[Saved entries]
+-------+

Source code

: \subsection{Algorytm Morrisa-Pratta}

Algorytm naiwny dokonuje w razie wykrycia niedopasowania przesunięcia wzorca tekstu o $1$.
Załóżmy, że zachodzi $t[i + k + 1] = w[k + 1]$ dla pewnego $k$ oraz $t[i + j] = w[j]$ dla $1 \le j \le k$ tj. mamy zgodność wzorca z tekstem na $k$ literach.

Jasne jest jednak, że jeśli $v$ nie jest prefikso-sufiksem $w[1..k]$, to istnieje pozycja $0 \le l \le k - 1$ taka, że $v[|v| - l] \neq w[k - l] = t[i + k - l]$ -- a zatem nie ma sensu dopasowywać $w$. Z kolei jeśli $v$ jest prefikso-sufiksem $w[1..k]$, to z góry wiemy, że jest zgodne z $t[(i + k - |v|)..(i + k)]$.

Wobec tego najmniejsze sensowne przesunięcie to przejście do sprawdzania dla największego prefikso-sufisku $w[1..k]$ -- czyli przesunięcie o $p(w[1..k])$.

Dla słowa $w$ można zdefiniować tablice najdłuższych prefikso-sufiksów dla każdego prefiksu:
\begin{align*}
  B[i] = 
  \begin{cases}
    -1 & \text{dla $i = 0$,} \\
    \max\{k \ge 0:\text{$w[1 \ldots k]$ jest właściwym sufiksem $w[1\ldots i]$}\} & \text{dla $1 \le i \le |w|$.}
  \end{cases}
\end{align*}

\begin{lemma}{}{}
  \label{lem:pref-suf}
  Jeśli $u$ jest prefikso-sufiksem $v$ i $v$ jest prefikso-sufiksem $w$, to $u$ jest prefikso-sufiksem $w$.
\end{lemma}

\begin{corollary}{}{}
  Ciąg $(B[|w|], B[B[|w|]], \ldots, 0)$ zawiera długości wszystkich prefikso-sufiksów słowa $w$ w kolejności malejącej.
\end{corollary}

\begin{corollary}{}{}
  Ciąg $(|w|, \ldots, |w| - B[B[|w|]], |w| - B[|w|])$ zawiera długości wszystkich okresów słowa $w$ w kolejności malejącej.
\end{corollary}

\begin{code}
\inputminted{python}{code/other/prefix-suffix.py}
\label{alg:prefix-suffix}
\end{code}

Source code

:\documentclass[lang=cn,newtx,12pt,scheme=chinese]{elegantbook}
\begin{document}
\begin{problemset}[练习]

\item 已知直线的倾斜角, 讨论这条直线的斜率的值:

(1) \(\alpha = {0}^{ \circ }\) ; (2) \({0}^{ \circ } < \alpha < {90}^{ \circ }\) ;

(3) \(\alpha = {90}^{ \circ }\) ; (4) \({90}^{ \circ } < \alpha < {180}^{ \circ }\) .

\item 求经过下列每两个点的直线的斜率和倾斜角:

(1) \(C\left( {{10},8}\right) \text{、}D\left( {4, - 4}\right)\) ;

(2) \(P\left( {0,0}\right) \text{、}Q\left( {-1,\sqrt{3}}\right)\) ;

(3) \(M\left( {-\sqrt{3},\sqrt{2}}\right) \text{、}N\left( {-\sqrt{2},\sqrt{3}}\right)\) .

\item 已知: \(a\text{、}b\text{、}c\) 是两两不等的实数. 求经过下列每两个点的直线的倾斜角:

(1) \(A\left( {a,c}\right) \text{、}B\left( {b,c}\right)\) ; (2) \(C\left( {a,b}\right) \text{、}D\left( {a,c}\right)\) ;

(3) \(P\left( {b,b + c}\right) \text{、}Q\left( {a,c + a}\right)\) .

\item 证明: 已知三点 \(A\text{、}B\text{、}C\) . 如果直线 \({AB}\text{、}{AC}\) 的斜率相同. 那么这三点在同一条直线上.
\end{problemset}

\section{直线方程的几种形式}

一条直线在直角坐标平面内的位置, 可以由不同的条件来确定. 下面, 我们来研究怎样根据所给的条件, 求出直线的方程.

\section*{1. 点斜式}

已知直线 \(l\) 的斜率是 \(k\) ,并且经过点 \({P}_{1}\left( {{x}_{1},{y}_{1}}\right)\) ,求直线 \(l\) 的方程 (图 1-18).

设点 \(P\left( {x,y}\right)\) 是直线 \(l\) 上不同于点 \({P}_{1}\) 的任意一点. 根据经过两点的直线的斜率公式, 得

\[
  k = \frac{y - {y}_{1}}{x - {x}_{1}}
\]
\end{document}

+-------+

▸ **What you will do**: Your response should consist of the records, printed exactly.

▸ **Answer to this exercise**:
Source code

: \subsection{Algorytm Morrisa-Pratta}

Algorytm naiwny dokonuje w razie wykrycia niedopasowania przesunięcia wzorca tekstu o $1$.
Załóżmy, że zachodzi $t[i + k + 1] = w[k + 1]$ dla pewnego $k$ oraz $t[i + j] = w[j]$ dla $1 \le j \le k$ tj. mamy zgodność wzorca z tekstem na $k$ literach.

Jasne jest jednak, że jeśli $v$ nie jest prefikso-sufiksem $w[1..k]$, to istnieje pozycja $0 \le l \le k - 1$ taka, że $v[|v| - l] \neq w[k - l] = t[i + k - l]$ -- a zatem nie ma sensu dopasowywać $w$. Z kolei jeśli $v$ jest prefikso-sufiksem $w[1..k]$, to z góry wiemy, że jest zgodne z $t[(i + k - |v|)..(i + k)]$.

Wobec tego najmniejsze sensowne przesunięcie to przejście do sprawdzania dla największego prefikso-sufisku $w[1..k]$ -- czyli przesunięcie o $p(w[1..k])$.

Dla słowa $w$ można zdefiniować tablice najdłuższych prefikso-sufiksów dla każdego prefiksu:
\begin{align*}
  B[i] = 
  \begin{cases}
    -1 & \text{dla $i = 0$,} \\
    \max\{k \ge 0:\text{$w[1 \ldots k]$ jest właściwym sufiksem $w[1\ldots i]$}\} & \text{dla $1 \le i \le |w|$.}
  \end{cases}
\end{align*}

\begin{lemma}{}{}
  \label{lem:pref-suf}
  Jeśli $u$ jest prefikso-sufiksem $v$ i $v$ jest prefikso-sufiksem $w$, to $u$ jest prefikso-sufiksem $w$.
\end{lemma}

\begin{corollary}{}{}
  Ciąg $(B[|w|], B[B[|w|]], \ldots, 0)$ zawiera długości wszystkich prefikso-sufiksów słowa $w$ w kolejności malejącej.
\end{corollary}

\begin{corollary}{}{}
  Ciąg $(|w|, \ldots, |w| - B[B[|w|]], |w| - B[|w|])$ zawiera długości wszystkich okresów słowa $w$ w kolejności malejącej.
\end{corollary}

\begin{code}
\inputminted{python}{code/other/prefix-suffix.py}
\label{alg:prefix-suffix}
\end{code}

Source code

:\documentclass[lang=cn,newtx,12pt,scheme=chinese]{elegantbook}
\begin{document}
\begin{problemset}[练习]

\item 已知直线的倾斜角, 讨论这条直线的斜率的值:

(1) \(\alpha = {0}^{ \circ }\) ; (2) \({0}^{ \circ } < \alpha < {90}^{ \circ }\) ;

(3) \(\alpha = {90}^{ \circ }\) ; (4) \({90}^{ \circ } < \alpha < {180}^{ \circ }\) .

\item 求经过下列每两个点的直线的斜率和倾斜角:

(1) \(C\left( {{10},8}\right) \text{、}D\left( {4, - 4}\right)\) ;

(2) \(P\left( {0,0}\right) \text{、}Q\left( {-1,\sqrt{3}}\right)\) ;

(3) \(M\left( {-\sqrt{3},\sqrt{2}}\right) \text{、}N\left( {-\sqrt{2},\sqrt{3}}\right)\) .

\item 已知: \(a\text{、}b\text{、}c\) 是两两不等的实数. 求经过下列每两个点的直线的倾斜角:

(1) \(A\left( {a,c}\right) \text{、}B\left( {b,c}\right)\) ; (2) \(C\left( {a,b}\right) \text{、}D\left( {a,c}\right)\) ;

(3) \(P\left( {b,b + c}\right) \text{、}Q\left( {a,c + a}\right)\) .

\item 证明: 已知三点 \(A\text{、}B\text{、}C\) . 如果直线 \({AB}\text{、}{AC}\) 的斜率相同. 那么这三点在同一条直线上.
\end{problemset}

\section{直线方程的几种形式}

一条直线在直角坐标平面内的位置, 可以由不同的条件来确定. 下面, 我们来研究怎样根据所给的条件, 求出直线的方程.

\section*{1. 点斜式}

已知直线 \(l\) 的斜率是 \(k\) ,并且经过点 \({P}_{1}\left( {{x}_{1},{y}_{1}}\right)\) ,求直线 \(l\) 的方程 (图 1-18).

设点 \(P\left( {x,y}\right)\) 是直线 \(l\) 上不同于点 \({P}_{1}\) 的任意一点. 根据经过两点的直线的斜率公式, 得

\[
  k = \frac{y - {y}_{1}}{x - {x}_{1}}
\]
\end{document}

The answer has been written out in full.